Man, Movement, Machine, Monument


Preacher and writer Dr Vance Havner once said that most religious movements begin with a man, then the movement becomes a machine, and finally it turns into a monument.

It’s sadly a very true statement. Thinking of my own background in the Methodist denomination, John Wesley in the 18th century was a whirlwind of a man, a great organiser who set in train the mighty movement known as Methodism. Marshalled into Conference, districts, circuits, preaching places, classes, bands, its following soared. There was even talk of the country being on the verge of going Methodist.

Then the pioneer movement somehow became solidified into one of the big denominations of the 19th century. It gave birth to a multitude of organisations and programmes. Everything meshed together and ticked over like a well-oiled mechanism. It had become a machine.

As the 20th century wore on, the sense grew that Methodism could no longer meet the needs and fire the imaginations of the people. Its movers and shakers began to hark back to the past. Places where Wesley did this or that were turned into stops on a heritage trail. A musical – “Ride! Ride!” – was written to celebrate the memory of the great man’s prodigious evangelistic travels. The machine was slowly but surely turning into a monument.

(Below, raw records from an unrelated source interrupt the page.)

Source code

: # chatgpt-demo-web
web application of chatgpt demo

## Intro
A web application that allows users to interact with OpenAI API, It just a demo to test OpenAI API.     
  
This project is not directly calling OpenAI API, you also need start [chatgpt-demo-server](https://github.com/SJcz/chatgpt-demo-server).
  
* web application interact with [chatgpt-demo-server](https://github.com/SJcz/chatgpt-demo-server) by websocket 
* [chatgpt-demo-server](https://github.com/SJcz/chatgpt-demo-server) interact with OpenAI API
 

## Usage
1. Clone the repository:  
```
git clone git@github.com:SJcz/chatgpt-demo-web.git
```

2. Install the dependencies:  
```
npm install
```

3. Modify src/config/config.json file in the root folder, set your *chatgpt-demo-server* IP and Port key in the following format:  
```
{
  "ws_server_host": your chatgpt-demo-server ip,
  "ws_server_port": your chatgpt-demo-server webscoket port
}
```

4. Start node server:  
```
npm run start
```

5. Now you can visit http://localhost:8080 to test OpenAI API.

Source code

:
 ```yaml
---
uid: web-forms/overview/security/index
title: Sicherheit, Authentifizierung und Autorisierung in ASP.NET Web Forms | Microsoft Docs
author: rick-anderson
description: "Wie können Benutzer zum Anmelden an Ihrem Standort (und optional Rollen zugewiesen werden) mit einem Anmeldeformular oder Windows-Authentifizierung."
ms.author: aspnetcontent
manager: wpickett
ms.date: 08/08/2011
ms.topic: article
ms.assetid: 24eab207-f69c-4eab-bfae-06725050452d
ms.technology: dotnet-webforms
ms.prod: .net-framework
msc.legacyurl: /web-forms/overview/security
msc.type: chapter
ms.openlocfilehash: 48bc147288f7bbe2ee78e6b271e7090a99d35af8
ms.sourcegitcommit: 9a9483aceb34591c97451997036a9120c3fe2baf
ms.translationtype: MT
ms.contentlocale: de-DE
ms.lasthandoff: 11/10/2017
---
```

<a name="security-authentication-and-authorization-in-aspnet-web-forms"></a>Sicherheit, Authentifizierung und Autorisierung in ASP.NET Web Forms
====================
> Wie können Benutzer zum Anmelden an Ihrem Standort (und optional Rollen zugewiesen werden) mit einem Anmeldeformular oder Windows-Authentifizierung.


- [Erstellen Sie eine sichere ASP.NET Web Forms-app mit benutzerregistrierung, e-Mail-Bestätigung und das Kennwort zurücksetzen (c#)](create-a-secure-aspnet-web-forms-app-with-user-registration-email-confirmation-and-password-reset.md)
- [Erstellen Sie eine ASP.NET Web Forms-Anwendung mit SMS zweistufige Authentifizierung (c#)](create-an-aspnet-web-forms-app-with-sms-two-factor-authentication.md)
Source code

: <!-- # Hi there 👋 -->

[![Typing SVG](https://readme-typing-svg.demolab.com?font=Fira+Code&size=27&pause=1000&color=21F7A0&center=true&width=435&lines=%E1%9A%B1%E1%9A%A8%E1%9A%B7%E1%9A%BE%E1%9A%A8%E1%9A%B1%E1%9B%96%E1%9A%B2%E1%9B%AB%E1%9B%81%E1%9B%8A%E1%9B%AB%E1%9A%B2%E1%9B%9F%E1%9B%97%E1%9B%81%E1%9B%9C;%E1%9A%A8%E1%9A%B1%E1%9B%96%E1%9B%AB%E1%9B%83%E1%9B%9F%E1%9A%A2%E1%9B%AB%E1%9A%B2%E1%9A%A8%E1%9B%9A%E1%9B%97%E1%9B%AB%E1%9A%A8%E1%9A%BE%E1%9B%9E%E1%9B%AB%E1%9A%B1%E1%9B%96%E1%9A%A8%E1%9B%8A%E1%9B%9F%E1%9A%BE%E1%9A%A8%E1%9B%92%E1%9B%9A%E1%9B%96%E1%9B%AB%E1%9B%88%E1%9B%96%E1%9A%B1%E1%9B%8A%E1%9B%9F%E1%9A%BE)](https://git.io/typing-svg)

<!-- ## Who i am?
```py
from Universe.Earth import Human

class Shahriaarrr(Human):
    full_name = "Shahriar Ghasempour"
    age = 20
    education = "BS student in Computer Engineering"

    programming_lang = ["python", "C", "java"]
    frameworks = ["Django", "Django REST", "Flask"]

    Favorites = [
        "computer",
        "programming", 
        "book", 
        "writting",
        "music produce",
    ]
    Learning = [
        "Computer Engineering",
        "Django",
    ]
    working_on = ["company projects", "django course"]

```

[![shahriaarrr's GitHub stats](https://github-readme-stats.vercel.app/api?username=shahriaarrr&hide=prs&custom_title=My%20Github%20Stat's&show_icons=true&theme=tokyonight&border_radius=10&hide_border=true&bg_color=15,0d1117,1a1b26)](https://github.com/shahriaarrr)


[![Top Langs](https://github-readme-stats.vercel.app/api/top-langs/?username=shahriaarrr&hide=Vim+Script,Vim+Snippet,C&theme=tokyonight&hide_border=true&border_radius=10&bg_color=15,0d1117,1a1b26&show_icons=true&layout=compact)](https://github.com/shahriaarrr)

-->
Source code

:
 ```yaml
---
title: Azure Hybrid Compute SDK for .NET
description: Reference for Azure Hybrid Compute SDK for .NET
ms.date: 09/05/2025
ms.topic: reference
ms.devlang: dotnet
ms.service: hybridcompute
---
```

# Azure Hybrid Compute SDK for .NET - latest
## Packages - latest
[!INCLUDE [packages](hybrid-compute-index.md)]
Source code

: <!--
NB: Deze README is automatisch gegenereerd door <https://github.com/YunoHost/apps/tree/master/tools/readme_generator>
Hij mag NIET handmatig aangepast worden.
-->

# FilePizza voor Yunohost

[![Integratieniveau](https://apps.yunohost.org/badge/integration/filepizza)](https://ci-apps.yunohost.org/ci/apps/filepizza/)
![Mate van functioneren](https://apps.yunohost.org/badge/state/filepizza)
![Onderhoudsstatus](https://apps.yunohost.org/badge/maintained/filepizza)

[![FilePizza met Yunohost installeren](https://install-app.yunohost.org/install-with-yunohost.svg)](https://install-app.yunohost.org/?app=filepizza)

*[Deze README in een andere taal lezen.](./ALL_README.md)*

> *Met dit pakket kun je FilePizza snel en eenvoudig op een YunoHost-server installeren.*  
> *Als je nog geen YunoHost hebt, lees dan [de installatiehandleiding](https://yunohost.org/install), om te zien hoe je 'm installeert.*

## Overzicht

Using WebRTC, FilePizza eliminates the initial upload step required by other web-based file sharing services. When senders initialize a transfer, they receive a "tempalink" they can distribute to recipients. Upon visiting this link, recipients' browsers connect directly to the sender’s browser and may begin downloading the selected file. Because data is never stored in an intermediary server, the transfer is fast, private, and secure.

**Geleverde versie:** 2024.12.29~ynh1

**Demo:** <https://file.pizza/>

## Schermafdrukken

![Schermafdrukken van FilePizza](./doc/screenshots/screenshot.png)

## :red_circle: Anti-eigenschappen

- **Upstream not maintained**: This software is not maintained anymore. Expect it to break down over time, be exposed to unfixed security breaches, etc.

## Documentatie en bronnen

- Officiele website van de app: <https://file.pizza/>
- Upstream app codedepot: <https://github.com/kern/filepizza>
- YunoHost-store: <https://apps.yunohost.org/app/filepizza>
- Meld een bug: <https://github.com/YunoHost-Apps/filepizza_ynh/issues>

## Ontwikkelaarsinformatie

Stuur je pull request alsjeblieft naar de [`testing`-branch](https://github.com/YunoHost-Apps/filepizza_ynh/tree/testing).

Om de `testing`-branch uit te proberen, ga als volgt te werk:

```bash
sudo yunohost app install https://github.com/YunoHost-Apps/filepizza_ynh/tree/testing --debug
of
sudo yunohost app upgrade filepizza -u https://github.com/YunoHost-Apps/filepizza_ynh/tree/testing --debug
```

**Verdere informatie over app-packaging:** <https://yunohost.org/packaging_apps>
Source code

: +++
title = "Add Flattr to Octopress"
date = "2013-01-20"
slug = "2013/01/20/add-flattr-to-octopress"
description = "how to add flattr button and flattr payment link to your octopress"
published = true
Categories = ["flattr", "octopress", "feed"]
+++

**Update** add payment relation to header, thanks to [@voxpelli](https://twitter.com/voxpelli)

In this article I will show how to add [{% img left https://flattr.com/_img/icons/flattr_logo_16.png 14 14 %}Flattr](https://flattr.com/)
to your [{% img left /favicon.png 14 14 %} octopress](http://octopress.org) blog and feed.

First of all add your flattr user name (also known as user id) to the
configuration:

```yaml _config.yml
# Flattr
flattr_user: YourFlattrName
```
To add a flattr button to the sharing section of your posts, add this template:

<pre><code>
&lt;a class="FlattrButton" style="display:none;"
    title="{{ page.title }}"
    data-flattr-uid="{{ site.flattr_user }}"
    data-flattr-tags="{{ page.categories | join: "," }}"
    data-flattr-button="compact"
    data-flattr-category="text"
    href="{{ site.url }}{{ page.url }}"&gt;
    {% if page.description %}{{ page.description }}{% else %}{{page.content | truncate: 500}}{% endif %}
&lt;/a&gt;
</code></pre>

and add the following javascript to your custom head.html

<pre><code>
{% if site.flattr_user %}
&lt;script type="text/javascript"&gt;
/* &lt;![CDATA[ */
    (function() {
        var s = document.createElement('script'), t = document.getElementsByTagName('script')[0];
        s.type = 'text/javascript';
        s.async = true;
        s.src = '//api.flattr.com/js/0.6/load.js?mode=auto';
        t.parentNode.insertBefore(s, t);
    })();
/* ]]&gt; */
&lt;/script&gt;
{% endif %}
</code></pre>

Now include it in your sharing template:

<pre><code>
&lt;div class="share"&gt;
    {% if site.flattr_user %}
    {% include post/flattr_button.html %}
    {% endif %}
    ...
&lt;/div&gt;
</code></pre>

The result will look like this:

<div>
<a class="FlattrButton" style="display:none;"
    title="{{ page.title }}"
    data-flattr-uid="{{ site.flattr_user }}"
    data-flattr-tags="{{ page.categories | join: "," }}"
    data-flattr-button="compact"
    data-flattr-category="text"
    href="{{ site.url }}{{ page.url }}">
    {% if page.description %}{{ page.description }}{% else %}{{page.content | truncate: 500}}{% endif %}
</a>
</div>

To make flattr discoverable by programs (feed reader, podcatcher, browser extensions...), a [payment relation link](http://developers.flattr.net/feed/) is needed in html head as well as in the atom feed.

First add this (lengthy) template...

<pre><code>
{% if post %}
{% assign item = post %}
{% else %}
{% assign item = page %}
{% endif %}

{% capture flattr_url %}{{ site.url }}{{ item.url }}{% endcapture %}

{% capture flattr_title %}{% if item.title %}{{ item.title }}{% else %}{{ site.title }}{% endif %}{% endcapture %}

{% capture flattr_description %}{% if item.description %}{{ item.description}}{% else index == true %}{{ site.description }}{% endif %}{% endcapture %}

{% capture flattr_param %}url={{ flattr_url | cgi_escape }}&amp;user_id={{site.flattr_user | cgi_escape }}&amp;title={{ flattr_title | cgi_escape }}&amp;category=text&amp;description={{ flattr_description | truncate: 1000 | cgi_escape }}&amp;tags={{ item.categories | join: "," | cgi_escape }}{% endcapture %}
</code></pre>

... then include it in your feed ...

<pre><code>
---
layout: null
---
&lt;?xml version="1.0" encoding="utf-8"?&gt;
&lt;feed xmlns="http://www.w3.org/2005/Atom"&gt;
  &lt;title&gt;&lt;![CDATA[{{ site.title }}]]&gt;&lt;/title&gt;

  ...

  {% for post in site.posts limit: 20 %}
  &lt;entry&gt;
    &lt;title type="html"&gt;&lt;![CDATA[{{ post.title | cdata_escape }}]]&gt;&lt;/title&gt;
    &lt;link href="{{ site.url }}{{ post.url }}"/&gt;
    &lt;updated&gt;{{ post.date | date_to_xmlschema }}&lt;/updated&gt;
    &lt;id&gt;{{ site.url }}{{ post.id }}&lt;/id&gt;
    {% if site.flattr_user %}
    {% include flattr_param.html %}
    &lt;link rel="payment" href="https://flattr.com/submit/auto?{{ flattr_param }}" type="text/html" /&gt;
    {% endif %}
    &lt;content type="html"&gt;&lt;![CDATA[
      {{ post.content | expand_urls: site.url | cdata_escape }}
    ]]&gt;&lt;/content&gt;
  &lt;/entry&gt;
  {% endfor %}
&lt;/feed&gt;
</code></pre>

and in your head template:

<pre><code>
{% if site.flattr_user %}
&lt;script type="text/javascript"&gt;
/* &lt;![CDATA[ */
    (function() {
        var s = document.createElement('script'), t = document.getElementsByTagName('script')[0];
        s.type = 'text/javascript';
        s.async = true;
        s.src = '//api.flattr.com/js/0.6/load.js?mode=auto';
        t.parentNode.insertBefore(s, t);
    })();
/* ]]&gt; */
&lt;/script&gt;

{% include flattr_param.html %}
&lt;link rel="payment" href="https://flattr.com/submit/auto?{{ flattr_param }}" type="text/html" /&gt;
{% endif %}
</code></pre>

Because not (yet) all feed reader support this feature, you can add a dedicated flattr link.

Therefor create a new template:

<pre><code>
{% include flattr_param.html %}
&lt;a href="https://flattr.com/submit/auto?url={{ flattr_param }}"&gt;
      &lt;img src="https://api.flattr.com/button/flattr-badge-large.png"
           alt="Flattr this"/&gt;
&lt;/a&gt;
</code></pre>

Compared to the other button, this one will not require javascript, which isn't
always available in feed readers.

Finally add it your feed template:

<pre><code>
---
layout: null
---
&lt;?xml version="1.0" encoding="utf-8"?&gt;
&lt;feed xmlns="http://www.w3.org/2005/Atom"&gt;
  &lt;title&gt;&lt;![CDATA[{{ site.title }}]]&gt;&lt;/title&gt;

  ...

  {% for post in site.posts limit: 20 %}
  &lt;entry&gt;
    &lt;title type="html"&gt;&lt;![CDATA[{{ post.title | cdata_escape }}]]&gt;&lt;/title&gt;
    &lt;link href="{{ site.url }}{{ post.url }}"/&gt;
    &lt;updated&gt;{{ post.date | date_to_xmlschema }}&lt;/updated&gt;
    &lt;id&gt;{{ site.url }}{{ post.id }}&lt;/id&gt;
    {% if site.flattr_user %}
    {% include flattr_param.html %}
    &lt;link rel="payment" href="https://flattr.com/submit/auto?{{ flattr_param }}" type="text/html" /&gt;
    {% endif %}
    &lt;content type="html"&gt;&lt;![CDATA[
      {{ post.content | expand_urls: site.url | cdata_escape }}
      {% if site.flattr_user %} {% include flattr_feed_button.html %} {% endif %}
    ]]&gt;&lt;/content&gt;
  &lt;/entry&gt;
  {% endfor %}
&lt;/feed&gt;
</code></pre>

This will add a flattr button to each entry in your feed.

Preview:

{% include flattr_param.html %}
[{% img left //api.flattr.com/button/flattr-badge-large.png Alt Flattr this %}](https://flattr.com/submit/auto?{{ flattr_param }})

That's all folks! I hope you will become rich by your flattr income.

I moved into independency in 1998 and am hopeful that Evangelical independency remains a dynamic movement. Churches co-operating, but each standing free under God – that has ongoing appeal to me as a good way of doing and being church. But the same danger lurks.

It may be hard to identify the point where movement turns into machine and then monument. Yet it should be clear to those with discernment. When a church’s programme simply perpetuates itself year after year without question, or fond memories of the glorious past loom larger than hopes for the future, watch out.

A church may need to take a critical magnifying glass to much of what it has become, which is a painful process. Yet if the ideal of the movement is recovered, if Jesus Christ becomes real for people again, if people are once again helped and blessed, it is worth while.

John the Revelation-writer had to warn even the great church at Ephesus, “Yet I hold this against you: you have forsaken the love you had at first. Consider how far you have fallen! Repent and do the things you did at first. If you do not repent, I will come to you and remove your lampstand from its place” (Revelation 2:4-5 NIV).